Head coach: Jesper Jensen

===France===
A 19-player squad was announced on 17 November 2020. On 28 November, 20 players were included in the squad.

Head coach: Olivier Krumbholz

===Montenegro===
A 19-player squad was announced on 18 November 2020. The final roster was revealed on 1 December.

Head coach: DEN Kim Rasmussen

===Slovenia===
A 20-player squad was announced on 16 November 2020. It was reduced to 19 players on 26 November.

Head coach: Uroš Bregar

==Group B==
===Czech Republic===
A 23-player squad was announced on 28 November 2020. It was reduced to 18 players on 30 November.

Head coach: Jan Bašný

===Russia===
An 18-player squad was announced on 17 November 2020. On 24 November, Valeriia Maslova replaced Anna Vyakhireva in the squad due to a back injury.

Head coach: ESP Ambros Martín

===Spain===
The squad was announced on 18 November 2020.

Head coach: Carlos Viver

===Sweden===
A 19-player squad was announced on 27 October 2020. On 20 November, Elin Hansson replaced Hanna Blomstrand in the squad due to an injury. On 30 November, the squad was reduced to 17 players, including Evelina Eriksson traveling with the team as a back-up.

Head coach: Tomas Axnér

==Group C==
===Croatia===
A 22-player squad was announced on 10 November 2020. The roster of 18 players was revealed on 2 December.

Head coach: Nenad Šoštarić

===Hungary===
A 20-player squad was announced on 22 November 2020. On 26 November, the squad was reduced to 19 players.

Head coach: Gábor Danyi & Gábor Elek

===Netherlands===
An 18-player squad was announced on 9 November 2020.

Head coach: FRA Emmanuel Mayonnade

===Serbia===
A 22-player squad was announced on 10 November 2020.

Head coach: Ljubomir Obradović

==Group D==
===Germany===
An 18-player squad was announced on 23 November 2020. On 26 November, Annika Lott replaced Mia Zschocke due to an injury.

Head coach: NED Henk Groener

===Norway===
The squad was announced on 10 November 2020. On 28 November, Katrine Lunde was added to the squad due to Silje Solberg still not testing negative for COVID-19. On 2 December, Rikke Granlund replaced Silje Solberg in the squad, while waiting for Solberg testing negative for COVID-19. On 7 December, Katrine Lunde replaced Emily Stang Sando in the squad. On 12 December, Silje Solberg replaced Rikke Granlund in the squad. On 15 December, Marta Tomac replaced Veronica Kristiansen in the squad. On 18 December, Veronica Kristiansen replaced Marta Tomac in the squad.
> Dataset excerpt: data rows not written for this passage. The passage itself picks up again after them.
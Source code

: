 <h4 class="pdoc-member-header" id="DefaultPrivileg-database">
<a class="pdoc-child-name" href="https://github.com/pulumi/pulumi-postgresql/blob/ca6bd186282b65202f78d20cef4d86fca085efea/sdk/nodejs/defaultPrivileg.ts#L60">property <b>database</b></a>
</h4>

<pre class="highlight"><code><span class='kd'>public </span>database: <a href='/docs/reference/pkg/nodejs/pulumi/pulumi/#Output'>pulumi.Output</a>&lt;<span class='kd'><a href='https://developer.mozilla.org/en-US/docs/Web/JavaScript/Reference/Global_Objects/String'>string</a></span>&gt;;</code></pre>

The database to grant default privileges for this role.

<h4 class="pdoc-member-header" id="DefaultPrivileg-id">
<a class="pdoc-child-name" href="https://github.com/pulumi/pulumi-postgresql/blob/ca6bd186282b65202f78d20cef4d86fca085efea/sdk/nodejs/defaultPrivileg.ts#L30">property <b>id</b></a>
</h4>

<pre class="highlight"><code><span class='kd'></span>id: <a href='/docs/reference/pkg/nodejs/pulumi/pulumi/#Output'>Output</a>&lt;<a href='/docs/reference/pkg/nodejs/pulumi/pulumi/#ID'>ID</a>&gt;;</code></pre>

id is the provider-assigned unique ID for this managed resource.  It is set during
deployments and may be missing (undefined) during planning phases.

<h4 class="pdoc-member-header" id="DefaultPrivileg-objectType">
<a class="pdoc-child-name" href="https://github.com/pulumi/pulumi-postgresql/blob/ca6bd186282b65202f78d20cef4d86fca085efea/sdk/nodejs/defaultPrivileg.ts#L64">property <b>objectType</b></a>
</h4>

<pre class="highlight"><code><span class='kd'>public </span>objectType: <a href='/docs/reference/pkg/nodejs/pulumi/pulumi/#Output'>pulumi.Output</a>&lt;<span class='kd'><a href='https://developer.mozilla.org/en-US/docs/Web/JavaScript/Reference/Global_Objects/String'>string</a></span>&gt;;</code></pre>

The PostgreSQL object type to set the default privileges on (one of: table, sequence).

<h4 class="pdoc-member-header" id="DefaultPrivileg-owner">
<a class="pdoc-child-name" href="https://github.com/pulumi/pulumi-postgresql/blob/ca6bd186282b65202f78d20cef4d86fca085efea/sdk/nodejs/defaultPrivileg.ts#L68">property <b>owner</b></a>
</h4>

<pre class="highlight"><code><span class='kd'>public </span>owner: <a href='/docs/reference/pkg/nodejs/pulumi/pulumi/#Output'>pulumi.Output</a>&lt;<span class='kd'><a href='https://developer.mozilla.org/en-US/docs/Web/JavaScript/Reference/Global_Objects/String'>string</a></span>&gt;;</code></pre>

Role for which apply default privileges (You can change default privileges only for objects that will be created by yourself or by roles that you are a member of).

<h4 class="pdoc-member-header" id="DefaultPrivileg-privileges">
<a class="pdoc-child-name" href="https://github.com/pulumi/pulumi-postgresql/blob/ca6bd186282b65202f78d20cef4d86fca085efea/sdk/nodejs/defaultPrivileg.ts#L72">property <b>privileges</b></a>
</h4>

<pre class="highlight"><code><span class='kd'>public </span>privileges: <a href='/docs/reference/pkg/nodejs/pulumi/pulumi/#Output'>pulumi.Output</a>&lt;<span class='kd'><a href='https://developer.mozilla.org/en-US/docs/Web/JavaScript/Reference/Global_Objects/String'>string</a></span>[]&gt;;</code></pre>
Head coach: ISL Thorir Hergeirsson

===Poland===
A 22-player squad was announced on 23 November 2020. It was reduced to 17 players on 30 November. Joanna Wołoszyk replaced Sylwia Matuszczyk on 30 November.

Head coach: NOR Arne Senstad

===Romania===
A 21-player squad was announced on 16 November 2020. Later, Alexandra Subțirică replaced injured Raluca Băcăoanu in the squad. On 29 November, the squad was reduced to 18 players and Crina Pintea became first Romanian player to miss the tournament due to the COVID-19 pandemic. On 1 December, Laura Moisă also tested positive for COVID-19.